■ TASK GOAL:
In your copy, include every entry exactly as written but no pictures.

(Records from a collection)
• • • • •

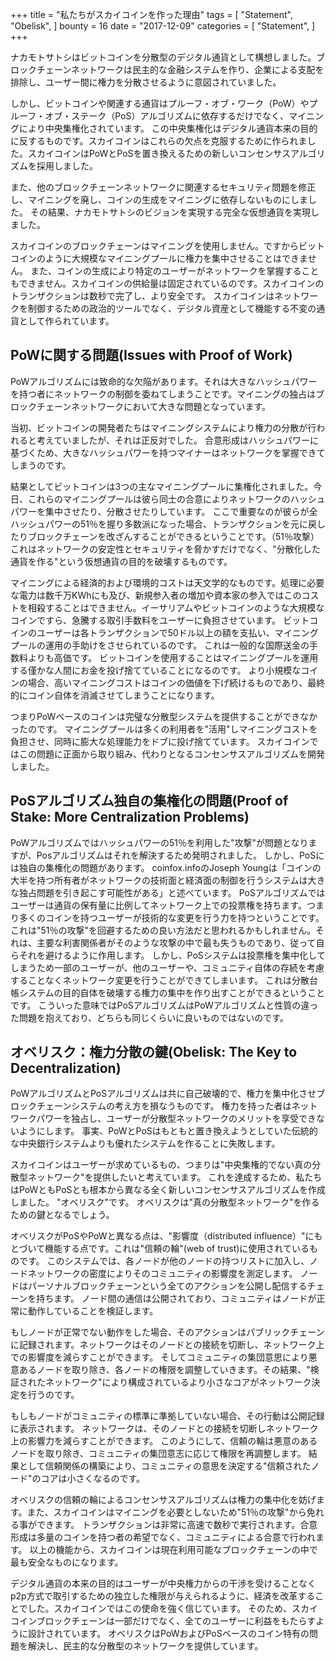 +++
title = "私たちがスカイコインを作った理由"
tags = [
    "Statement",
    "Obelisk",
]
bounty = 16
date = "2017-12-09"
categories = [
    "Statement",
]
+++

ナカモトサトシはビットコインを分散型のデジタル通貨として構想しました。ブロックチェーンネットワークは民主的な金融システムを作り、企業による支配を排除し、ユーザー間に権力を分散させるように意図されていました。

しかし、ビットコインや関連する通貨はプルーフ・オブ・ワーク（PoW）やプルーフ・オブ・ステーク（PoS）アルゴリズムに依存するだけでなく、マイニングにより中央集権化されています。
この中央集権化はデジタル通貨本来の目的に反するものです。スカイコインはこれらの欠点を克服するために作られました。スカイコインはPoWとPoSを置き換えるための新しいコンセンサスアルゴリズムを採用しました。

また、他のブロックチェーンネットワークに関連するセキュリティ問題を修正し、マイニングを廃し、コインの生成をマイニングに依存しないものにしました。
その結果、ナカモトサトシのビジョンを実現する完全な仮想通貨を実現しました。

スカイコインのブロックチェーンはマイニングを使用しません。ですからビットコインのように大規模なマイニングプールに権力を集中させることはできません。
また、コインの生成により特定のユーザーがネットワークを掌握することもできません。スカイコインの供給量は固定されているのです。スカイコインのトランザクションは数秒で完了し、より安全です。
スカイコインはネットワークを制御するための政治的ツールでなく、デジタル資産として機能する不変の通貨として作られています。

## PoWに関する問題(Issues with Proof of Work)

PoWアルゴリズムには致命的な欠陥があります。それは大きなハッシュパワーを持つ者にネットワークの制御を委ねてしまうことです。マイニングの独占はブロックチェーンネットワークにおいて大きな問題となっています。

当初、ビットコインの開発者たちはマイニングシステムにより権力の分散が行われると考えていましたが、それは正反対でした。
合意形成はハッシュパワーに基づくため、大きなハッシュパワーを持つマイナーはネットワークを掌握できてしまうのです。

結果としてビットコインは3つの主なマイニングプールに集権化されました。今日、これらのマイニングプールは彼ら同士の合意によりネットワークのハッシュパワーを集中させたり、分散させたりしています。
ここで重要なのが彼らが全ハッシュパワーの51％を握り多数派になった場合、トランザクションを元に戻したりブロックチェーンを改ざんすることができるということです。（51％攻撃）
これはネットワークの安定性とセキュリティを脅かすだけでなく、"分散化した通貨を作る"という仮想通貨の目的を破壊するものです。

マイニングによる経済的および環境的コストは天文学的なものです。処理に必要な電力は数千万KWhにも及び、新規参入者の増加や資本家の参入ではこのコストを相殺することはできません。イーサリアムやビットコインのような大規模なコインですら、急騰する取引手数料をユーザーに負担させています。
ビットコインのユーザーは各トランザクションで50ドル以上の額を支払い、マイニングプールの運用の手助けをさせられているのです。
これは一般的な国際送金の手数料よりも高価です。
ビットコインを使用することはマイニングプールを運用する僅かな人間にお金を投げ捨てていることになるのです。
より小規模なコインの場合、高いマイニングコストはコインの価値を下げ続けるものであり、最終的にコイン自体を消滅させてしまうことになります。

つまりPoWベースのコインは完璧な分散型システムを提供することができなかったのです。
マイニングプールは多くの利用者を"活用"しマイニングコストを負担させ、同時に膨大な処理能力をドブに投げ捨てています。
スカイコインではこの問題に正面から取り組み、代わりとなるコンセンサスアルゴリズムを開発しました。

## PoSアルゴリズム独自の集権化の問題(Proof of Stake: More Centralization Problems)

PoWアルゴリズムではハッシュパワーの51％を利用した"攻撃"が問題となりますが、Posアルゴリズムはそれを解決するため発明されました。
しかし、PoSには独自の集権化の問題があります。
coinfox.infoのJoseph Youngは「コインの大半を持つ所有者がネットワークの技術面と経済面の制御を行うシステムは大きな独占問題を引き起こす可能性がある」と述べています。
PoSアルゴリズムではユーザーは通貨の保有量に比例してネットワーク上での投票権を持ちます。つまり多くのコインを持つユーザーが技術的な変更を行う力を持つということです。
これは"51％の攻撃"を回避するための良い方法だと思われるかもしれません。それは、主要な利害関係者がそのような攻撃の中で最も失うものであり、従って自らそれを避けるように作用します。
しかし、PoSシステムは投票権を集中化してしまうため一部のユーザーが、他のユーザーや、コミュニティ自体の存続を考慮することなくネットワーク変更を行うことができてしまいます。
これは分散台帳システムの目的自体を破壊する権力の集中を作り出すことができるということです。
こういった意味ではPoSアルゴリズムはPoWアルゴリズムと性質の違った問題を抱えており、どちらも同じくらいに良いものではないのです。

## オベリスク：権力分散の鍵(Obelisk: The Key to Decentralization)

PoWアルゴリズムとPoSアルゴリズムは共に自己破壊的で、権力を集中化させブロックチェーンシステムの考え方を損なうものです。
権力を持った者はネットワークパワーを独占し、ユーザーが分散型ネットワークのメリットを享受できないようにします。
事実、PoWとPoSはもともと置き換えようとしていた伝統的な中央銀行システムよりも優れたシステムを作ることに失敗します。

スカイコインはユーザーが求めているもの、つまりは"中央集権的でない真の分散型ネットワーク"を提供したいと考えています。
これを達成するため、私たちはPoWともPoSとも根本から異なる全く新しいコンセンサスアルゴリズムを作成しました。
"オベリスク"です。
オベリスクは"真の分散型ネットワーク"を作るための鍵となるでしょう。

オベリスクがPoSやPoWと異なる点は、"影響度（distributed influence）"にもとづいて機能する点です。これは"信頼の輪"(web of trust)に使用されているものです。
このシステムでは、各ノードが他のノードの持つリストに加入し、ノードネットワークの密度によりそのコミュニティの影響度を測定します。
ノードはパーソナルブロックチェーンという全てのアクションを公開し配信するチェーンを持ちます。
ノード間の通信は公開されており、コミュニティはノードが正常に動作していることを検証します。

もしノードが正常でない動作をした場合、そのアクションはパブリックチェーンに記録されます。ネットワークはそのノードとの接続を切断し、ネットワーク上での影響度を減らすことができます。
そしてコミュニティの集団意思により悪意あるノードを取り除き、各ノードの権限を調整していきます。その結果、"検証されたネットワーク"により構成されているより小さなコアがネットワーク決定を行うのです。

もしもノードがコミュニティの標準に準拠していない場合、その行動は公開記録に表示されます。 ネットワークは、そのノードとの接続を切断しネットワーク上の影響力を減らすことができます。 このようにして、信頼の輪は悪意のあるノードを取り除き、コミュニティの集団意志に応じて権限を再調整します。 結果として信頼関係の構築により、コミュニティの意思を決定する"信頼されたノード"のコアは小さくなるのです。

オベリスクの信頼の輪によるコンセンサスアルゴリズムは権力の集中化を妨げます。また、スカイコインはマイニングを必要としないため"51％の攻撃"から免れる事ができます。
トランザクションは非常に高速で数秒で実行されます。合意形成は多量のコインを持つ者の希望でなく、コミュニティによる合意で行われます。
以上の機能から、スカイコインは現在利用可能なブロックチェーンの中で最も安全なものになります。

デジタル通貨の本来の目的はユーザーが中央権力からの干渉を受けることなくp2p方式で取引するための独立した権限が与えられるように、経済を改革することでした。スカイコインではこの使命を強く信じています。
そのため、スカイコインブロックチェーンは一部だけでなく、全てのユーザーに利益をもたらすように設計されています。
オベリスクはPoWおよびPoSベースのコイン特有の問題を解決し、民主的な分散型のネットワークを提供しています。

• • • • •

■ ANSWER TO THIS TASK:
 +++
title = "私たちがスカイコインを作った理由"
tags = [
    "Statement",
    "Obelisk",
]
bounty = 16
date = "2017-12-09"
categories = [
    "Statement",
]
+++

ナカモトサトシはビットコインを分散型のデジタル通貨として構想しました。ブロックチェーンネットワークは民主的な金融システムを作り、企業による支配を排除し、ユーザー間に権力を分散させるように意図されていました。

しかし、ビットコインや関連する通貨はプルーフ・オブ・ワーク（PoW）やプルーフ・オブ・ステーク（PoS）アルゴリズムに依存するだけでなく、マイニングにより中央集権化されています。
この中央集権化はデジタル通貨本来の目的に反するものです。スカイコインはこれらの欠点を克服するために作られました。スカイコインはPoWとPoSを置き換えるための新しいコンセンサスアルゴリズムを採用しました。

また、他のブロックチェーンネットワークに関連するセキュリティ問題を修正し、マイニングを廃し、コインの生成をマイニングに依存しないものにしました。
その結果、ナカモトサトシのビジョンを実現する完全な仮想通貨を実現しました。

スカイコインのブロックチェーンはマイニングを使用しません。ですからビットコインのように大規模なマイニングプールに権力を集中させることはできません。
また、コインの生成により特定のユーザーがネットワークを掌握することもできません。スカイコインの供給量は固定されているのです。スカイコインのトランザクションは数秒で完了し、より安全です。
スカイコインはネットワークを制御するための政治的ツールでなく、デジタル資産として機能する不変の通貨として作られています。

## PoWに関する問題(Issues with Proof of Work)

PoWアルゴリズムには致命的な欠陥があります。それは大きなハッシュパワーを持つ者にネットワークの制御を委ねてしまうことです。マイニングの独占はブロックチェーンネットワークにおいて大きな問題となっています。

当初、ビットコインの開発者たちはマイニングシステムにより権力の分散が行われると考えていましたが、それは正反対でした。
合意形成はハッシュパワーに基づくため、大きなハッシュパワーを持つマイナーはネットワークを掌握できてしまうのです。

結果としてビットコインは3つの主なマイニングプールに集権化されました。今日、これらのマイニングプールは彼ら同士の合意によりネットワークのハッシュパワーを集中させたり、分散させたりしています。
ここで重要なのが彼らが全ハッシュパワーの51％を握り多数派になった場合、トランザクションを元に戻したりブロックチェーンを改ざんすることができるということです。（51％攻撃）
これはネットワークの安定性とセキュリティを脅かすだけでなく、"分散化した通貨を作る"という仮想通貨の目的を破壊するものです。

マイニングによる経済的および環境的コストは天文学的なものです。処理に必要な電力は数千万KWhにも及び、新規参入者の増加や資本家の参入ではこのコストを相殺することはできません。イーサリアムやビットコインのような大規模なコインですら、急騰する取引手数料をユーザーに負担させています。
ビットコインのユーザーは各トランザクションで50ドル以上の額を支払い、マイニングプールの運用の手助けをさせられているのです。
これは一般的な国際送金の手数料よりも高価です。
ビットコインを使用することはマイニングプールを運用する僅かな人間にお金を投げ捨てていることになるのです。
より小規模なコインの場合、高いマイニングコストはコインの価値を下げ続けるものであり、最終的にコイン自体を消滅させてしまうことになります。

つまりPoWベースのコインは完璧な分散型システムを提供することができなかったのです。
マイニングプールは多くの利用者を"活用"しマイニングコストを負担させ、同時に膨大な処理能力をドブに投げ捨てています。
スカイコインではこの問題に正面から取り組み、代わりとなるコンセンサスアルゴリズムを開発しました。

## PoSアルゴリズム独自の集権化の問題(Proof of Stake: More Centralization Problems)

PoWアルゴリズムではハッシュパワーの51％を利用した"攻撃"が問題となりますが、Posアルゴリズムはそれを解決するため発明されました。
しかし、PoSには独自の集権化の問題があります。
coinfox.infoのJoseph Youngは「コインの大半を持つ所有者がネットワークの技術面と経済面の制御を行うシステムは大きな独占問題を引き起こす可能性がある」と述べています。
PoSアルゴリズムではユーザーは通貨の保有量に比例してネットワーク上での投票権を持ちます。つまり多くのコインを持つユーザーが技術的な変更を行う力を持つということです。
これは"51％の攻撃"を回避するための良い方法だと思われるかもしれません。それは、主要な利害関係者がそのような攻撃の中で最も失うものであり、従って自らそれを避けるように作用します。
しかし、PoSシステムは投票権を集中化してしまうため一部のユーザーが、他のユーザーや、コミュニティ自体の存続を考慮することなくネットワーク変更を行うことができてしまいます。
これは分散台帳システムの目的自体を破壊する権力の集中を作り出すことができるということです。
こういった意味ではPoSアルゴリズムはPoWアルゴリズムと性質の違った問題を抱えており、どちらも同じくらいに良いものではないのです。

## オベリスク：権力分散の鍵(Obelisk: The Key to Decentralization)

PoWアルゴリズムとPoSアルゴリズムは共に自己破壊的で、権力を集中化させブロックチェーンシステムの考え方を損なうものです。
権力を持った者はネットワークパワーを独占し、ユーザーが分散型ネットワークのメリットを享受できないようにします。
事実、PoWとPoSはもともと置き換えようとしていた伝統的な中央銀行システムよりも優れたシステムを作ることに失敗します。

スカイコインはユーザーが求めているもの、つまりは"中央集権的でない真の分散型ネットワーク"を提供したいと考えています。
これを達成するため、私たちはPoWともPoSとも根本から異なる全く新しいコンセンサスアルゴリズムを作成しました。
"オベリスク"です。
オベリスクは"真の分散型ネットワーク"を作るための鍵となるでしょう。

オベリスクがPoSやPoWと異なる点は、"影響度（distributed influence）"にもとづいて機能する点です。これは"信頼の輪"(web of trust)に使用されているものです。
このシステムでは、各ノードが他のノードの持つリストに加入し、ノードネットワークの密度によりそのコミュニティの影響度を測定します。
ノードはパーソナルブロックチェーンという全てのアクションを公開し配信するチェーンを持ちます。
ノード間の通信は公開されており、コミュニティはノードが正常に動作していることを検証します。

もしノードが正常でない動作をした場合、そのアクションはパブリックチェーンに記録されます。ネットワークはそのノードとの接続を切断し、ネットワーク上での影響度を減らすことができます。
そしてコミュニティの集団意思により悪意あるノードを取り除き、各ノードの権限を調整していきます。その結果、"検証されたネットワーク"により構成されているより小さなコアがネットワーク決定を行うのです。

もしもノードがコミュニティの標準に準拠していない場合、その行動は公開記録に表示されます。 ネットワークは、そのノードとの接続を切断しネットワーク上の影響力を減らすことができます。 このようにして、信頼の輪は悪意のあるノードを取り除き、コミュニティの集団意志に応じて権限を再調整します。 結果として信頼関係の構築により、コミュニティの意思を決定する"信頼されたノード"のコアは小さくなるのです。

オベリスクの信頼の輪によるコンセンサスアルゴリズムは権力の集中化を妨げます。また、スカイコインはマイニングを必要としないため"51％の攻撃"から免れる事ができます。
トランザクションは非常に高速で数秒で実行されます。合意形成は多量のコインを持つ者の希望でなく、コミュニティによる合意で行われます。
以上の機能から、スカイコインは現在利用可能なブロックチェーンの中で最も安全なものになります。

デジタル通貨の本来の目的はユーザーが中央権力からの干渉を受けることなくp2p方式で取引するための独立した権限が与えられるように、経済を改革することでした。スカイコインではこの使命を強く信じています。
そのため、スカイコインブロックチェーンは一部だけでなく、全てのユーザーに利益をもたらすように設計されています。
オベリスクはPoWおよびPoSベースのコイン特有の問題を解決し、民主的な分散型のネットワークを提供しています。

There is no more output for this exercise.